> _DATA TO USE_

=== Section Start ===

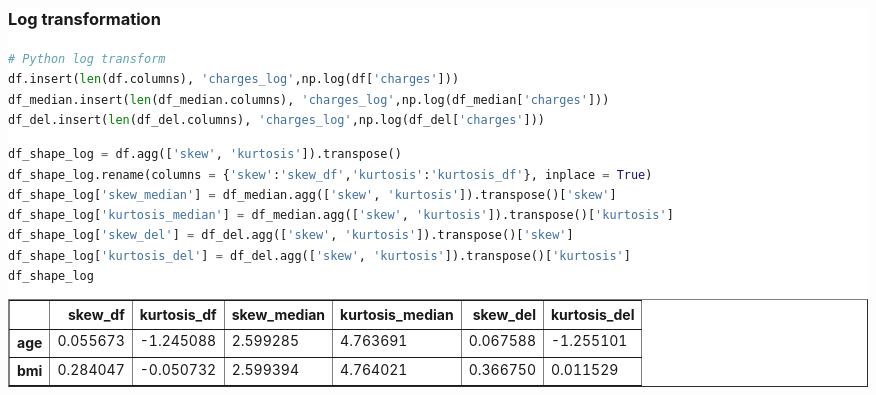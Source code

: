 
### Log transformation


```python
# Python log transform
df.insert(len(df.columns), 'charges_log',np.log(df['charges']))
df_median.insert(len(df_median.columns), 'charges_log',np.log(df_median['charges']))
df_del.insert(len(df_del.columns), 'charges_log',np.log(df_del['charges']))
```


```python
df_shape_log = df.agg(['skew', 'kurtosis']).transpose()
df_shape_log.rename(columns = {'skew':'skew_df','kurtosis':'kurtosis_df'}, inplace = True)
df_shape_log['skew_median'] = df_median.agg(['skew', 'kurtosis']).transpose()['skew']
df_shape_log['kurtosis_median'] = df_median.agg(['skew', 'kurtosis']).transpose()['kurtosis']
df_shape_log['skew_del'] = df_del.agg(['skew', 'kurtosis']).transpose()['skew']
df_shape_log['kurtosis_del'] = df_del.agg(['skew', 'kurtosis']).transpose()['kurtosis']
df_shape_log
```


<div>
<style scoped>
    .dataframe tbody tr th:only-of-type {
        vertical-align: middle;
    }

    .dataframe tbody tr th {
        vertical-align: top;
    }

    .dataframe thead th {
        text-align: right;
    }
</style>
<table border="1" class="dataframe">
  <thead>
    <tr style="text-align: right;">
      <th></th>
      <th>skew_df</th>
      <th>kurtosis_df</th>
      <th>skew_median</th>
      <th>kurtosis_median</th>
      <th>skew_del</th>
      <th>kurtosis_del</th>
    </tr>
  </thead>
  <tbody>
    <tr>
      <th>age</th>
      <td>0.055673</td>
      <td>-1.245088</td>
      <td>2.599285</td>
      <td>4.763691</td>
      <td>0.067588</td>
      <td>-1.255101</td>
    </tr>
    <tr>
      <th>bmi</th>
      <td>0.284047</td>
      <td>-0.050732</td>
      <td>2.599394</td>
      <td>4.764021</td>
      <td>0.366750</td>
      <td>0.011529</td>
    </tr>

=== Section End ===

> _ACTIVITY_
If a line in the records includes the string "vertical", copy it.

> _FINISHED TASK_
        vertical-align: middle;
        vertical-align: top;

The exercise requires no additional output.